A new study from the University of Rochester suggests that human intelligence might have evolved in response to the demands of caring for infants.
Steven Piantadosi and Celeste Kidd, assistant professors in brain and cognitive sciences, developed a novel evolutionary model in which the development of high levels of intelligence may be driven by the demands of raising offspring. Their study is available online in the Proceedings of the National Academy of Sciences' Early Edition.
"Human infants are born far more immature than the infants of other species. For example, giraffe calves are able to stand-up, walk around, and even flee from predators within hours of their births. By comparison, human infants cannot even support their own heads," said Kidd.
"Our theory is that there is a kind of self-reinforcing cycle where big brains lead to very premature offspring and premature offspring lead to parents having to have big brains. What our formal modeling work shows is that those dynamics can result in runaway pressure for extremely intelligent parents and extremely premature offspring," said Piantadosi.
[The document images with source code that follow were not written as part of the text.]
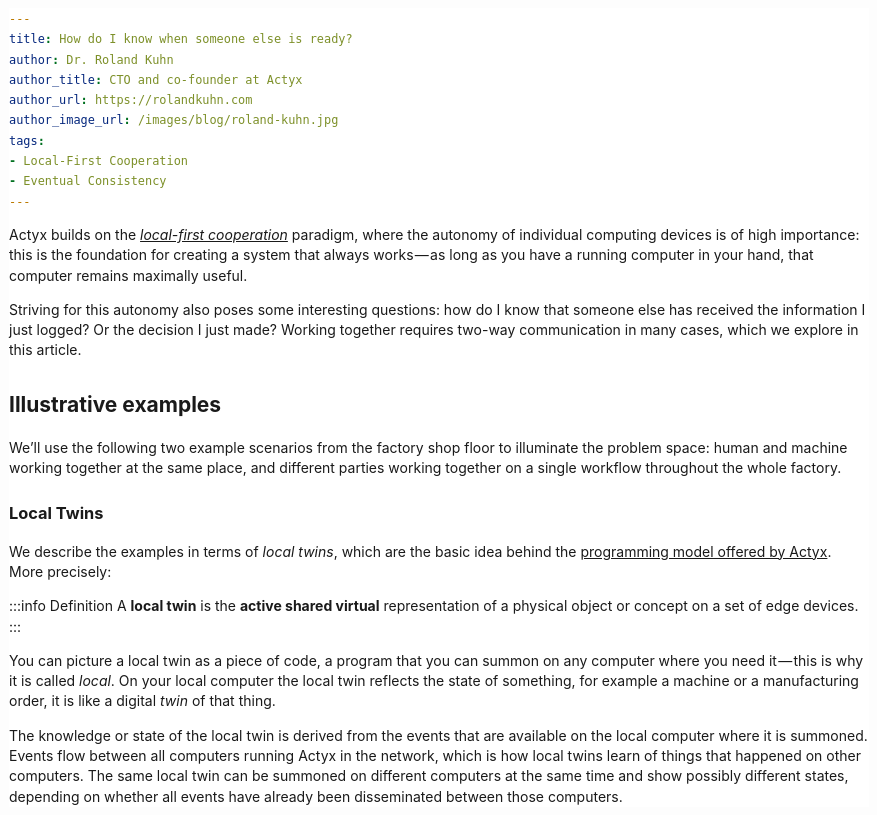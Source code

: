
 ```yaml
---
title: How do I know when someone else is ready?
author: Dr. Roland Kuhn
author_title: CTO and co-founder at Actyx
author_url: https://rolandkuhn.com
author_image_url: /images/blog/roland-kuhn.jpg
tags:
- Local-First Cooperation
- Eventual Consistency
---
```


Actyx builds on the [_local-first cooperation_](https://www.local-first-cooperation.org) paradigm, where the autonomy of individual computing devices is of high importance:
this is the foundation for creating a system that always works — as long as you have a running computer in your hand, that computer remains maximally useful.

Striving for this autonomy also poses some interesting questions: how do I know that someone else has received the information I just logged? Or the decision I just made?
Working together requires two-way communication in many cases, which we explore in this article.



## Illustrative examples

We’ll use the following two example scenarios from the factory shop floor to illuminate the problem space:
human and machine working together at the same place, and different parties working together on a single workflow throughout the whole factory.

### Local Twins

We describe the examples in terms of _local twins_, which are the basic idea behind the [programming model offered by Actyx](https://www.actyx.com/platform).
More precisely:

:::info Definition
A **local twin** is the **active shared virtual** representation of a physical object or concept on a set of edge devices.
:::

You can picture a local twin as a piece of code, a program that you can summon on any computer where you need it — this is why it is called _local_.
On your local computer the local twin reflects the state of something, for example a machine or a manufacturing order, it is like a digital _twin_ of that thing.

The knowledge or state of the local twin is derived from the events that are available on the local computer where it is summoned.
Events flow between all computers running Actyx in the network, which is how local twins learn of things that happened on other computers.
The same local twin can be summoned on different computers at the same time and show possibly different states, depending on whether all events have already been disseminated between those computers.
In other words, because humans have relatively big brains, their infants must be born early in development while their heads are still small enough to insure a safe delivery. Early birth, though, means that human infants are helpless for much longer than other primates, and such vulnerable infants require intelligent parents. As a result, selective pressures for large brains and early birth can become self-reinforcing--potentially creating species like humans with qualitatively different cognitive abilities than other animals.
Piantadosi and Kidd tested a novel prediction of the model that the immaturity of newborns should be strongly related to general intelligence. "What we found is that weaning time--which acts as a measure of the prematurity of the infants--was a much better predictor of primate's intelligence than any of other measures we looked at, including brain size, which is commonly correlated with intelligence," said Piantadosi.
The theory may also be able to explain the origin of the cognitive abilities that make humans special. "Humans have a unique kind of intelligence. We are good at social reasoning and something called 'theory of mind'--the ability to anticipate the needs of others, and to recognize that those needs may not be the same as our own," said Kidd, who is also the director of the Rochester Baby Lab at the University of Rochester. "This is an especially helpful when taking care of an infant who is not able talk for a couple of years."
"There are alternative theories of why humans are so intelligent. A lot of these are based on factors like living in a harsh environment or hunting in groups," said Piantadosi. "One of the motivating puzzles of our research was thinking about those theories and trying to see why they predict specifically that primates or mammals should become so intelligent, instead of other species that faced similar pressures."
The key is live birth. According to the researchers, the runaway selection of intelligence requires both live birth of a single off spring and large brains, distinctive features of higher mammals.
"Our theory explains specifically why primates developed super intelligence but dinosaurs--who faced many of the same environmental pressures and had more time to do so--did not. Dinosaurs matured in eggs, so there was no linking between intelligence and infant immaturity at birth," said Kidd.
The research was supported by the Eunice Kennedy Shriver National Institute of Child Health and Human Development of the National Institutes of Health.